1. Companies who send out legitimate marketing material need to ensure that they are not also falling victim to increased email security. They may be falling foul of their recipients' internal spam filters and ISPs' IP blocking procedures or -- worst of all -- they may appear on a widely used, public blacklist. Legitimate marketing companies are finding it increasingly difficult to overcome these obstacles. Flynn advises: "Ensure that you include an 'opt-out' or 'unsubscribe' line on all material sent out. Prove that what you are sending is solicited. Be compliant with the Data Protection Act -- if you have signed up to that you should be fine. Check regularly that your company does not appear on a blacklist and if you do, get in contact and get it fixed." Check with some of the bigger, publicly listed blacklists like www.spamhaus.org, www.spews.org and www.spamcop.net.

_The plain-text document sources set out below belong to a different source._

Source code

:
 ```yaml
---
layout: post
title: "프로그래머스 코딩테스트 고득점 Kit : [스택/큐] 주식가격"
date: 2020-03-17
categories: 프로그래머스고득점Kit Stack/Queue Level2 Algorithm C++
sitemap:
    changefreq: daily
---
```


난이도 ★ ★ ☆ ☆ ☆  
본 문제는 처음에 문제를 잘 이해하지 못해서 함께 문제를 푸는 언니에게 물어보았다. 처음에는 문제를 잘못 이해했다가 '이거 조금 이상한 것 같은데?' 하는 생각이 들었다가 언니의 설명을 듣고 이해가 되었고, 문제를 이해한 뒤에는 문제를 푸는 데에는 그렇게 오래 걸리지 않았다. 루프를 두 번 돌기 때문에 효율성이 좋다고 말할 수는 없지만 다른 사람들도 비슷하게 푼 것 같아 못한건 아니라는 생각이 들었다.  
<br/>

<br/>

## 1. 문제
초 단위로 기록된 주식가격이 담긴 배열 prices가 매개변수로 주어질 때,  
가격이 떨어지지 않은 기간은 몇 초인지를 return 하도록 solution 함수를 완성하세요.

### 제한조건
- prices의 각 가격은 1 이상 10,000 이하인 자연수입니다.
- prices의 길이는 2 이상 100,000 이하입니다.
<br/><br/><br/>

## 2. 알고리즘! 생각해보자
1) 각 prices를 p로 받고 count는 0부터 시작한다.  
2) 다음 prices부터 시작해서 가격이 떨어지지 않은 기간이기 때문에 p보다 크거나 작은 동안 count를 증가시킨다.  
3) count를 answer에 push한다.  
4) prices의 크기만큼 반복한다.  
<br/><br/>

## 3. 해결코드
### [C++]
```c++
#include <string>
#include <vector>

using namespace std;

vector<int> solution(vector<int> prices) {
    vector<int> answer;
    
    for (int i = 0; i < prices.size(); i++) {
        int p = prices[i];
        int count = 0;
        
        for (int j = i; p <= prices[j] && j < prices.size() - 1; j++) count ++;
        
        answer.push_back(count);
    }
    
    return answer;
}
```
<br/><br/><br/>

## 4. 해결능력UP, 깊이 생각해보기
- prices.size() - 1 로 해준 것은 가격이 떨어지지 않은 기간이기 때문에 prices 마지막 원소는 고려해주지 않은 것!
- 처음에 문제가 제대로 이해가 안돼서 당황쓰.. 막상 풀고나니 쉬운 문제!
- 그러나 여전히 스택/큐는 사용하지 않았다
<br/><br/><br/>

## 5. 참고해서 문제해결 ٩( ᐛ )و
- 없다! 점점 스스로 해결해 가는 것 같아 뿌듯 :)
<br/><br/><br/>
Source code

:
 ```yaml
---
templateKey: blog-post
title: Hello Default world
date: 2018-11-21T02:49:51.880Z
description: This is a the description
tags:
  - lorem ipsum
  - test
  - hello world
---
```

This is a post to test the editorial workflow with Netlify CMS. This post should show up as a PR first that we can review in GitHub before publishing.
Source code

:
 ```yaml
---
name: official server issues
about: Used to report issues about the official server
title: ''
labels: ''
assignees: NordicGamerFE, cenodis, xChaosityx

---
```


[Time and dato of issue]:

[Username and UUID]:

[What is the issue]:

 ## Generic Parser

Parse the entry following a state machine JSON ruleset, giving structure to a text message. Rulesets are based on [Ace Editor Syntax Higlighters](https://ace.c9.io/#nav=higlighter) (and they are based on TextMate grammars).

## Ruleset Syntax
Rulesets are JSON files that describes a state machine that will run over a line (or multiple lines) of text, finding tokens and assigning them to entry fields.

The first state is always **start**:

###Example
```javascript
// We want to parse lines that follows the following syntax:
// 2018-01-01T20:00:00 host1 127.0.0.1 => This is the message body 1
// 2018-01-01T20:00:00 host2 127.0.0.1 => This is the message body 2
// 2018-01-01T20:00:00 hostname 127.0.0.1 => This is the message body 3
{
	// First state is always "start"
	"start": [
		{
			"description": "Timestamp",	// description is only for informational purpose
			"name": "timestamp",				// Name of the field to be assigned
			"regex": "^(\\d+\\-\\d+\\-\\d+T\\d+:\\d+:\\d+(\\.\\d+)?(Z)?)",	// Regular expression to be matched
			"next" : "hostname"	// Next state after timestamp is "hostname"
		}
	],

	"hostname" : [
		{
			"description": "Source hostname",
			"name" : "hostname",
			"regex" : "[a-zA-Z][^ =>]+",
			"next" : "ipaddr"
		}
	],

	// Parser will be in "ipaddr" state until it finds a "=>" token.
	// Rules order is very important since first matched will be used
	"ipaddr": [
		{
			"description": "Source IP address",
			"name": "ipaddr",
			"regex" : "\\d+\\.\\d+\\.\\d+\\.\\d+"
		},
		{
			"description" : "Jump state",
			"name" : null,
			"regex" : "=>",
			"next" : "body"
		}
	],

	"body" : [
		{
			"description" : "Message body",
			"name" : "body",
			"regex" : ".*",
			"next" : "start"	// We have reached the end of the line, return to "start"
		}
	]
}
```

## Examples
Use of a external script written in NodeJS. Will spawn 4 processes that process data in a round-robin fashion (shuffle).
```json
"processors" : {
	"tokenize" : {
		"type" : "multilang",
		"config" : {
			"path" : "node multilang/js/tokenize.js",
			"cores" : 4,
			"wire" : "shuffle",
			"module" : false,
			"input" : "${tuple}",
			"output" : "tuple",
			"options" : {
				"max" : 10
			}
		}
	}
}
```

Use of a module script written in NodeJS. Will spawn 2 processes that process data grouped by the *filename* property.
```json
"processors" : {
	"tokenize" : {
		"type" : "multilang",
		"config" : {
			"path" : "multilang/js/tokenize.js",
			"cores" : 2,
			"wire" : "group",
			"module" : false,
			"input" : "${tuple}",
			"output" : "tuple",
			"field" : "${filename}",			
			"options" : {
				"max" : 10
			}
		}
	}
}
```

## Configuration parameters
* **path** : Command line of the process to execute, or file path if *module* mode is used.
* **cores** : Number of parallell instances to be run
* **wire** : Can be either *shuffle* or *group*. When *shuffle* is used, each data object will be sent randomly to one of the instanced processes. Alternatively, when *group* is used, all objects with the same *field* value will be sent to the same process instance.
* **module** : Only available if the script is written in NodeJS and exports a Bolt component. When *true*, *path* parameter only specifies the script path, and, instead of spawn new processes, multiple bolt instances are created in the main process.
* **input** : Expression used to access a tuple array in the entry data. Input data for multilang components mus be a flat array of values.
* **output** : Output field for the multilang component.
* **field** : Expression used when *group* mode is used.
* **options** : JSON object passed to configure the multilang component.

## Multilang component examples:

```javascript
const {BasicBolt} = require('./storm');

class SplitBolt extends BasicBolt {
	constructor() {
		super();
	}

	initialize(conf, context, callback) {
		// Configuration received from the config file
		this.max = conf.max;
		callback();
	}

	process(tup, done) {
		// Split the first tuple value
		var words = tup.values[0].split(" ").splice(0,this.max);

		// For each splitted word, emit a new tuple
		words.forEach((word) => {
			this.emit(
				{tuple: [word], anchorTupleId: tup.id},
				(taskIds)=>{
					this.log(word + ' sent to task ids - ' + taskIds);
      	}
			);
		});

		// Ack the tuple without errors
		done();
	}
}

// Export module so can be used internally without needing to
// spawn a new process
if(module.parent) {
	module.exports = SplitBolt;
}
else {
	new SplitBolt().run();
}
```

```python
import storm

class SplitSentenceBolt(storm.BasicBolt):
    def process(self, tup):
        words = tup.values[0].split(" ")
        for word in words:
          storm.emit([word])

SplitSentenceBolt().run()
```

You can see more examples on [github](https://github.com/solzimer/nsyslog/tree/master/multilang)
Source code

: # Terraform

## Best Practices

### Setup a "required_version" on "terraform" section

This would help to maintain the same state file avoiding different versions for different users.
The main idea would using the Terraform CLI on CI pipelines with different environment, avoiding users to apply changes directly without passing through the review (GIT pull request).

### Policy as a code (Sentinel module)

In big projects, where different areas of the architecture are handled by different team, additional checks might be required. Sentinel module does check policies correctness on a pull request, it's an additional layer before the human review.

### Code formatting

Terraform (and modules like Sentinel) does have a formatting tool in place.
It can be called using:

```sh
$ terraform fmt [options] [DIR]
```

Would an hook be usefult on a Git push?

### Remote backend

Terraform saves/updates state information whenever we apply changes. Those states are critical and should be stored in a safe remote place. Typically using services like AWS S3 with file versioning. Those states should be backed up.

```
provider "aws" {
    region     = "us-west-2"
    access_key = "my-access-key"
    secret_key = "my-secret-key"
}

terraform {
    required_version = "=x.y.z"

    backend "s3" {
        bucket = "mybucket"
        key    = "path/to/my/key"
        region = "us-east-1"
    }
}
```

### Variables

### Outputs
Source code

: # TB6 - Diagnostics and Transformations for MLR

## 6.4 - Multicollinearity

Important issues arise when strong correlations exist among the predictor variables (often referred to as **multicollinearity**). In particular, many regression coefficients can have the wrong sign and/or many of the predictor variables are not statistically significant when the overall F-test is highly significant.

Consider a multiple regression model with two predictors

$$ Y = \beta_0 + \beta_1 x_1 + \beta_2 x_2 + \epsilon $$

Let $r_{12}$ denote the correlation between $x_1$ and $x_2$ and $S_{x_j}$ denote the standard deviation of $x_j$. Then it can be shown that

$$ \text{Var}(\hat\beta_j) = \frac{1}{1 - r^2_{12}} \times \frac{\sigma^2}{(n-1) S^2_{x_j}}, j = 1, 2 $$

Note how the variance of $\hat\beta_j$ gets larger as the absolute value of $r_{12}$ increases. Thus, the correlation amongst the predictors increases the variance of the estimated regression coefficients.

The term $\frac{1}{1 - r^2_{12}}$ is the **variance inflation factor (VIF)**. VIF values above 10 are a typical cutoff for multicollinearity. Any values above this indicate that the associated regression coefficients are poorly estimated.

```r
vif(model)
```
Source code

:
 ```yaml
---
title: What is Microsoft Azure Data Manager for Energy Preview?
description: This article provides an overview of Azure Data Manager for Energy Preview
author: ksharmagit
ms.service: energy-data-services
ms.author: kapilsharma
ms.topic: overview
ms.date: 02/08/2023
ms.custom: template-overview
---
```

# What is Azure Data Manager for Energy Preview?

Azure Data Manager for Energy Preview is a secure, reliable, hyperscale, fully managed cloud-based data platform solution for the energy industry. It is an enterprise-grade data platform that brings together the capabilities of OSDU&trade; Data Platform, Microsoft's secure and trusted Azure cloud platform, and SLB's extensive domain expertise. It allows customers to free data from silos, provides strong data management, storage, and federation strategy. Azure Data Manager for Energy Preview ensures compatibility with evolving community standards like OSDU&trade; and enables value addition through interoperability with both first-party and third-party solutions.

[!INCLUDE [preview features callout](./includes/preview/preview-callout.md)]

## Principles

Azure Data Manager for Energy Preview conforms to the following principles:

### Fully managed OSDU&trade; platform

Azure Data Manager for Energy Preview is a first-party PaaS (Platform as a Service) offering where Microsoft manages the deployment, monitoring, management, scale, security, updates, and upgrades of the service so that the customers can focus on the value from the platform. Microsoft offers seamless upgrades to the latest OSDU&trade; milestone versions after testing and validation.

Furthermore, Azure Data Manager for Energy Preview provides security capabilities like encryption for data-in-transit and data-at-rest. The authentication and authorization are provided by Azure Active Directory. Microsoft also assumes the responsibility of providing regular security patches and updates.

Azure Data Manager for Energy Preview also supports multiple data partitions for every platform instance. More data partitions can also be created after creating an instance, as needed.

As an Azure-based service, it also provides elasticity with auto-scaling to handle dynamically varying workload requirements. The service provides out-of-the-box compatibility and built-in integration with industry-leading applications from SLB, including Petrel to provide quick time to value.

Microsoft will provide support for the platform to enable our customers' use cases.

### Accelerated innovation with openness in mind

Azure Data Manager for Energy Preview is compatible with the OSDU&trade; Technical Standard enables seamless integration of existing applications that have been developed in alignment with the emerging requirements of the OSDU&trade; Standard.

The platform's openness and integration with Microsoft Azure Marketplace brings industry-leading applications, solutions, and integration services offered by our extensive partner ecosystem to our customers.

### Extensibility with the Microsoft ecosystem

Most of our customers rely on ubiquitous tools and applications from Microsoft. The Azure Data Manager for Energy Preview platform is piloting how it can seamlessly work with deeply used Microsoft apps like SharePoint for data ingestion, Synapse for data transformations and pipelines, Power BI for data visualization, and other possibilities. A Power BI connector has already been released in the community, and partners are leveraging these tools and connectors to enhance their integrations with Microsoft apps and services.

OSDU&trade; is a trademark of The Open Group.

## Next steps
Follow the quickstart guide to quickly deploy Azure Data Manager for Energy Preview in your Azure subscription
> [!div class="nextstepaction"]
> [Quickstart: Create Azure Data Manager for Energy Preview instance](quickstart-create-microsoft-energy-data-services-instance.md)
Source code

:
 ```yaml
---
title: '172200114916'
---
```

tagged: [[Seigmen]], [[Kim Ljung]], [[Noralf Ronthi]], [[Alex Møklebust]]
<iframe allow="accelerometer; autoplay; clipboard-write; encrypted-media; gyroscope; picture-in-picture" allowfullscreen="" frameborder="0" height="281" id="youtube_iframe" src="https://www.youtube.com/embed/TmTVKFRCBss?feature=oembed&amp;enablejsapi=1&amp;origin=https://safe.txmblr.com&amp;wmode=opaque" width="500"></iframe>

2. Authentication services are one the newest methods of avoiding being treated like a spammer. The Bonded Sender Program, from IronPort, is one of the most popular and works by certifying bulk email senders who put up a financial bond, pay an annual licence fee, and agree to abide by certain email sending practices. Microsoft has said it will use the Bonded Sender list of legitimate bulk mailers on its Hotmail service, ensuring that its marketing emails get through to users. The Bonded Sender Program is also open to European companies -- go to www.bondedsender.com.
3. Email authentication is the next step in combating spam and works by confirming that an email you receive actually came from where it should have. Today, half of the emails on Hotmail are from spoofed addresses -- authentication aims to put a stop to that. Sender ID from Microsoft and DomainKeys from Yahoo are two of the leading solutions but they are still awaiting ratification by Internet standards groups. It is expected to be a slow process. Flynn concludes: "Email authentication will be a good thing but it could take a long time for it get through the Internet Engineering Task Force, which oversees standards on the Net. It's important that something like this is an industry-driven not vendor-driven standard."